• [WORK INSTRUCTIONS]
The whole set of entries is to be restated word for word.

--- TASK DATA ---

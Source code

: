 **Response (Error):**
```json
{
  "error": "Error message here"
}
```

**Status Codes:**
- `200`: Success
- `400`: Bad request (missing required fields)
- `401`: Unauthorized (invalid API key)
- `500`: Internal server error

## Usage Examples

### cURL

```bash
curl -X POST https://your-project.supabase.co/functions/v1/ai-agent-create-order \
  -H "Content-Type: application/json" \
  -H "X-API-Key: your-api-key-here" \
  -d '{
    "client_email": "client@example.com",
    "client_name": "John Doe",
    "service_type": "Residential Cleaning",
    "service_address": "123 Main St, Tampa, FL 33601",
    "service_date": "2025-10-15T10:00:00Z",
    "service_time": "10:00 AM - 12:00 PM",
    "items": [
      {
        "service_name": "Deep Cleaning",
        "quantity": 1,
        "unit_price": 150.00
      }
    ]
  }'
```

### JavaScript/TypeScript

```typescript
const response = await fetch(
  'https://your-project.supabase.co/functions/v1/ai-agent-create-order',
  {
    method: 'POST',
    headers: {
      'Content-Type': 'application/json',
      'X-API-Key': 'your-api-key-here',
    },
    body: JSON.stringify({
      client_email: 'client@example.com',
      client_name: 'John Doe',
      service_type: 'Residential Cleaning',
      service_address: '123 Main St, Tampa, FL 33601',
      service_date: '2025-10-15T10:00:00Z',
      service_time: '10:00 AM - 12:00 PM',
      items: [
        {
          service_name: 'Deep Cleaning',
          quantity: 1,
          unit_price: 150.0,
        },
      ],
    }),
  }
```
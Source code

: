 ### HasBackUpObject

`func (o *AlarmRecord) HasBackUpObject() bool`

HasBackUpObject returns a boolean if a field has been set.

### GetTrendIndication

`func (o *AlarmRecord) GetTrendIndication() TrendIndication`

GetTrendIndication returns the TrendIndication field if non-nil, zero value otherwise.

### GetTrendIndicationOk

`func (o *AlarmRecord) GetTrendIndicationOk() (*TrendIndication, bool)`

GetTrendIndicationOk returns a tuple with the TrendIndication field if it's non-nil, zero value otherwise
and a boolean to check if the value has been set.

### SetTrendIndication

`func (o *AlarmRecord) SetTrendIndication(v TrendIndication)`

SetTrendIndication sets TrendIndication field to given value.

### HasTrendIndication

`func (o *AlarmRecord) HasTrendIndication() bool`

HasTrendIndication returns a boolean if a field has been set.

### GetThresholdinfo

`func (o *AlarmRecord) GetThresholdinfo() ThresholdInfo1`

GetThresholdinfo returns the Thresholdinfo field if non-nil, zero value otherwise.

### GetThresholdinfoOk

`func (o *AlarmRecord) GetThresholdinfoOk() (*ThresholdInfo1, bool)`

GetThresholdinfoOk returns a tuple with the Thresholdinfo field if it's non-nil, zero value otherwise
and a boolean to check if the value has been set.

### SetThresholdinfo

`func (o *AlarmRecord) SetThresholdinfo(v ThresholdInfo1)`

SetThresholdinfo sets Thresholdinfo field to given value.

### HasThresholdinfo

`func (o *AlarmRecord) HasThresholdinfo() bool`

---

• [EXERCISE RESULT]
Source code

: **Response (Error):**
```json
{
  "error": "Error message here"
}
```

**Status Codes:**
- `200`: Success
- `400`: Bad request (missing required fields)
- `401`: Unauthorized (invalid API key)
- `500`: Internal server error

## Usage Examples

### cURL

```bash
curl -X POST https://your-project.supabase.co/functions/v1/ai-agent-create-order \
  -H "Content-Type: application/json" \
  -H "X-API-Key: your-api-key-here" \
  -d '{
    "client_email": "client@example.com",
    "client_name": "John Doe",
    "service_type": "Residential Cleaning",
    "service_address": "123 Main St, Tampa, FL 33601",
    "service_date": "2025-10-15T10:00:00Z",
    "service_time": "10:00 AM - 12:00 PM",
    "items": [
      {
        "service_name": "Deep Cleaning",
        "quantity": 1,
        "unit_price": 150.00
      }
    ]
  }'
```

### JavaScript/TypeScript

```typescript
const response = await fetch(
  'https://your-project.supabase.co/functions/v1/ai-agent-create-order',
  {
    method: 'POST',
    headers: {
      'Content-Type': 'application/json',
      'X-API-Key': 'your-api-key-here',
    },
    body: JSON.stringify({
      client_email: 'client@example.com',
      client_name: 'John Doe',
      service_type: 'Residential Cleaning',
      service_address: '123 Main St, Tampa, FL 33601',
      service_date: '2025-10-15T10:00:00Z',
      service_time: '10:00 AM - 12:00 PM',
      items: [
        {
          service_name: 'Deep Cleaning',
          quantity: 1,
          unit_price: 150.0,
        },
      ],
    }),
  }
```
Source code

: ### HasBackUpObject

`func (o *AlarmRecord) HasBackUpObject() bool`

HasBackUpObject returns a boolean if a field has been set.

### GetTrendIndication

`func (o *AlarmRecord) GetTrendIndication() TrendIndication`

GetTrendIndication returns the TrendIndication field if non-nil, zero value otherwise.

### GetTrendIndicationOk

`func (o *AlarmRecord) GetTrendIndicationOk() (*TrendIndication, bool)`

GetTrendIndicationOk returns a tuple with the TrendIndication field if it's non-nil, zero value otherwise
and a boolean to check if the value has been set.

### SetTrendIndication

`func (o *AlarmRecord) SetTrendIndication(v TrendIndication)`

SetTrendIndication sets TrendIndication field to given value.

### HasTrendIndication

`func (o *AlarmRecord) HasTrendIndication() bool`

HasTrendIndication returns a boolean if a field has been set.

### GetThresholdinfo

`func (o *AlarmRecord) GetThresholdinfo() ThresholdInfo1`

GetThresholdinfo returns the Thresholdinfo field if non-nil, zero value otherwise.

### GetThresholdinfoOk

`func (o *AlarmRecord) GetThresholdinfoOk() (*ThresholdInfo1, bool)`

GetThresholdinfoOk returns a tuple with the Thresholdinfo field if it's non-nil, zero value otherwise
and a boolean to check if the value has been set.

### SetThresholdinfo

`func (o *AlarmRecord) SetThresholdinfo(v ThresholdInfo1)`

SetThresholdinfo sets Thresholdinfo field to given value.

### HasThresholdinfo

`func (o *AlarmRecord) HasThresholdinfo() bool`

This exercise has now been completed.